Some teachers retire never knowing the impact they had on their students throughout the years. Nordby, however, can feel confident that his teaching, and perhaps equally as important his being a mentor and role model, truly had a powerful and sometimes transformative impact on his students.
“I realized that the things in my life that I cherished the most had to do with the support he gave me,” Iverson Rose said. “He connected with students in a way that other teachers didn’t. We felt we were supported by a real adult human, and some people didn’t have that support and it was pretty rare. Now we focus on mental health in schools, that focus wasn’t around when I was a teenager, but he always had that connectivity with the students.”

Iverson Rose specifically recalled that “in heavy moments he knew how to help us through it. I remember being in class during the attack on 9/11. As the second tower was falling, he was a support person at a really hard time. I remember feeling I was in a safe place.”
As part of the tribute for his retirement, former students sent Nordby a collection of short videos. So many wanted to join that it ended up being a 45-minute-long production, with all of the contributors beaming with excitement at the opportunity to tell Nordby what he meant to them.

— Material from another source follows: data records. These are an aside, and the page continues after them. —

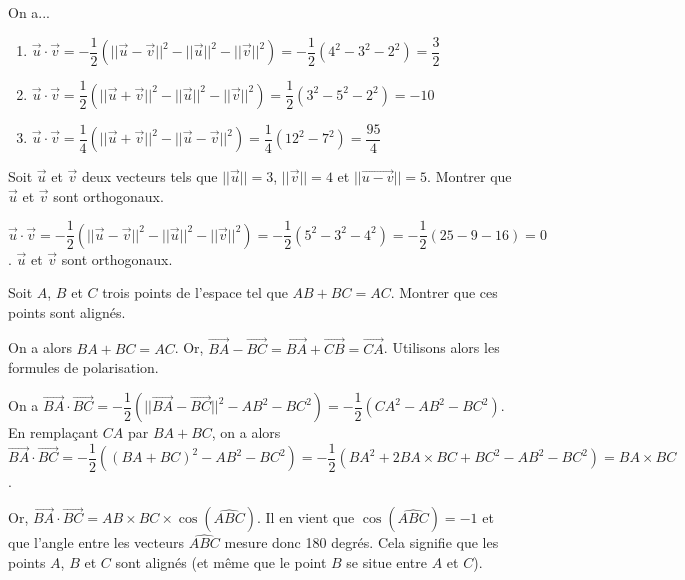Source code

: \documentclass[11pt,fleqn, openany]{book} %
\begin{document}
\begin{solution} On a...
\begin{enumerate}
\item $\vec{u} \cdot \vec{v}= -\dfrac{1}{2}(\lvert\lvert\vec{u}-\vec{v}\rvert\rvert^2-\lvert\lvert\vec{u}\rvert\rvert^2-\lvert\lvert\vec{v}\rvert\rvert^2)=-\dfrac{1}{2}(4^2-3^2-2^2)=\dfrac{3}{2}$
\vskip5pt
\item $\vec{u} \cdot \vec{v}= \dfrac{1}{2}(\lvert\lvert\vec{u}+\vec{v}\rvert\rvert^2-\lvert\lvert\vec{u}\rvert\rvert^2-\lvert\lvert\vec{v}\rvert\rvert^2)=\dfrac{1}{2}(3^2-5^2-2^2)=-10$
\vskip5pt
\item $\vec{u} \cdot \vec{v} = \dfrac{1}{4}( \lvert\lvert\vec{u}+\vec{v}\rvert\rvert^2-\lvert\lvert\vec{u}-\vec{v}\rvert\rvert^2 )=\dfrac{1}{4}(12^2-7^2)=\dfrac{95}{4}$
\end{enumerate}\end{solution}



\begin{exercise}[topic=geom11]Soit $\vec u$ et $\vec v$ deux vecteurs tels que $\lvert\lvert\vec{u}\rvert\rvert=3$, $\lvert\lvert\vec{v}\rvert\rvert=4$ et $\lvert\lvert\vec{u-v}\rvert\rvert=5$. Montrer que $\vec u$ et $\vec v$ sont orthogonaux.\end{exercise}

\begin{solution}$\vec u \cdot \vec v = -\dfrac{1}{2}(\lvert\lvert\vec{u}-\vec{v}\rvert\rvert^2-\lvert\lvert\vec{u}\rvert\rvert^2-\lvert\lvert\vec{v}\rvert\rvert^2)=-\dfrac{1}{2}(5^2-3^2-4^2)=-\dfrac{1}{2}(25-9-16)=0$. $\vec u$ et $\vec v$ sont orthogonaux.\end{solution}




\begin{exercise}[topic=geom11]Soit $A$, $B$ et $C$ trois points de l'espace tel que $AB+BC=AC$. Montrer que ces points sont alignés.\end{exercise}

\begin{solution}On a alors $BA + BC = AC$. Or, $\overrightarrow{BA}-\overrightarrow{BC}=\overrightarrow{BA}+\overrightarrow{CB}=\overrightarrow{CA}$. Utilisons alors les formules de polarisation.

On a $\overrightarrow{BA}\cdot\overrightarrow{BC}=-\dfrac{1}{2}(\lvert\lvert\overrightarrow{BA}-\overrightarrow{BC}\rvert\rvert^2-AB^2-BC^2)=-\dfrac{1}{2}(CA^2-AB^2-BC^2)$. En remplaçant $CA$ par $BA+BC$, on a alors $\overrightarrow{BA} \cdot \overrightarrow{BC} = -\dfrac{1}{2}((BA+BC)^2-AB^2-BC^2)=-\dfrac{1}{2}(BA^2+2BA \times BC+BC^2-AB^2-BC^2)=BA \times BC$.

Or, $\overrightarrow{BA} \cdot \overrightarrow{BC} = AB \times BC \times \cos (\widehat{ABC})$. Il en vient que $\cos (\widehat{ABC})=-1$ et que l'angle entre les vecteurs $\widehat{ABC}$ mesure donc 180 degrés. Cela signifie que les points $A$, $B$ et $C$ sont alignés (et même que le point $B$ se situe entre $A$ et $C$).\end{solution}
\end{document}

Over and over the former students would say to him:
“You were my most influential teacher.”
“You inspired so many people.”
“Always there for us …”
“It was a safe place.”
“You were like a second dad.”
“You were instrumental to my life, and I’m deeply, deeply grateful.”

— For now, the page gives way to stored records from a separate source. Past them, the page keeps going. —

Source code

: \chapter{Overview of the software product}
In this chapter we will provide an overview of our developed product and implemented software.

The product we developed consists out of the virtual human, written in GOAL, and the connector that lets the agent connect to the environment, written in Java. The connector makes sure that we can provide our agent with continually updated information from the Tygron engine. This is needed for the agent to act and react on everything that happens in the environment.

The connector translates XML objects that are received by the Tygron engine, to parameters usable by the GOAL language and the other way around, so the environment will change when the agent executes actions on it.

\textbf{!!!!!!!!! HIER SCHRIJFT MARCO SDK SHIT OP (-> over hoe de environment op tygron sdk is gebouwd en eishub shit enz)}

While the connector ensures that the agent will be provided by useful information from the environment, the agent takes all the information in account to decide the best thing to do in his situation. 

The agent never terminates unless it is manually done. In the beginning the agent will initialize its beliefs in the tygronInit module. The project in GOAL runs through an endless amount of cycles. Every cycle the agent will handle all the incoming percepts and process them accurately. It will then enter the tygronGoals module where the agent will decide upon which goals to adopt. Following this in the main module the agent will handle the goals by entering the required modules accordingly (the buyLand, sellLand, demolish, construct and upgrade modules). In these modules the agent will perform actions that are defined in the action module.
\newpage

“Loved going to school because of you.”
Many of Nordby’s former students have gone on to careers in the music world, including one who plays trumpet professionally in New York City and recently played during a live concert with The Who. Nordby’s impact was not just on creating musicians but also in creating good people.
“You cared about us as human beings, to ensure we turned into amazing adults and gave back to society,” Hannah (Hauserman) Luppino, who now works for the Gary Sinise Foundation (and is the daughter of this reporter), said in the video.

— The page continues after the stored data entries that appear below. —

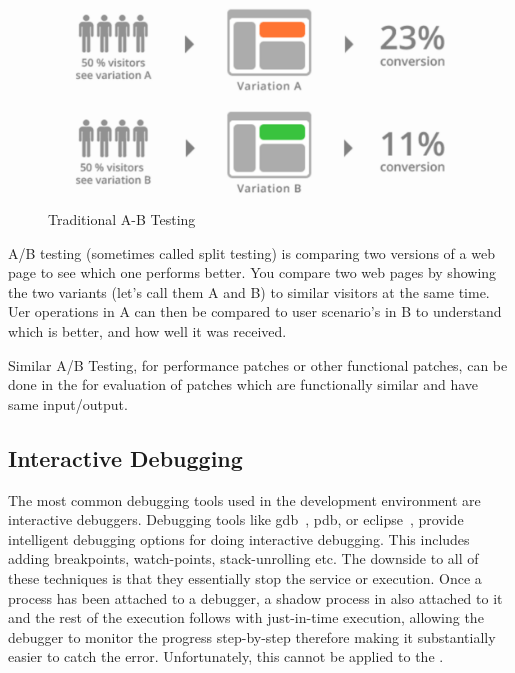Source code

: \begin{figure}[h!]
	
	\centering
	\includegraphics[width=0.99\textwidth]{guided/figs/ABTesting.pdf}
	\caption{Traditional A-B Testing}
	\label{fig:abTesting}
\end{figure}

A/B testing (sometimes called split testing) is comparing two versions of a web page to see which one performs better. 
You compare two web pages by showing the two variants (let's call them A and B) to similar visitors at the same time.
Uer operations in A can then be compared to user scenario's in B to understand which is better, and how well it was received.

Similar A/B Testing, for performance patches or other functional patches, can be done in the \debugcontainer for evaluation of patches which are functionally similar and have same input/output.


\subsection{Interactive Debugging}

The most common debugging tools used in the development environment are interactive debuggers. 
Debugging tools like gdb~\cite{gdb}, pdb, or eclipse~\cite{eclipse}, provide intelligent debugging options for doing interactive debugging. 
This includes adding breakpoints, watch-points, stack-unrolling etc.
The downside to all of these techniques is that they essentially stop the service or execution.
Once a process has been attached to a debugger, a shadow process in also attached to it and the rest of the execution follows with just-in-time execution, allowing the debugger to monitor the progress step-by-step therefore making it substantially easier to catch the error.
Unfortunately, this cannot be applied to the \productioncontainer.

Nordby and his wife, Beth, a longtime elementary school teacher in North Tahoe, have acquired a place in Prescott Valley, Arizona, where they will be spending their winters, while returning to Tahoe for the summers.
“It has been very humbling,” Nordby said. “I talked to the students like they are not just students, gave them a safe place to go and speak their minds, and I would just listen. They gravitated towards that. The band room offered that. It is inspiring that the program helped them.”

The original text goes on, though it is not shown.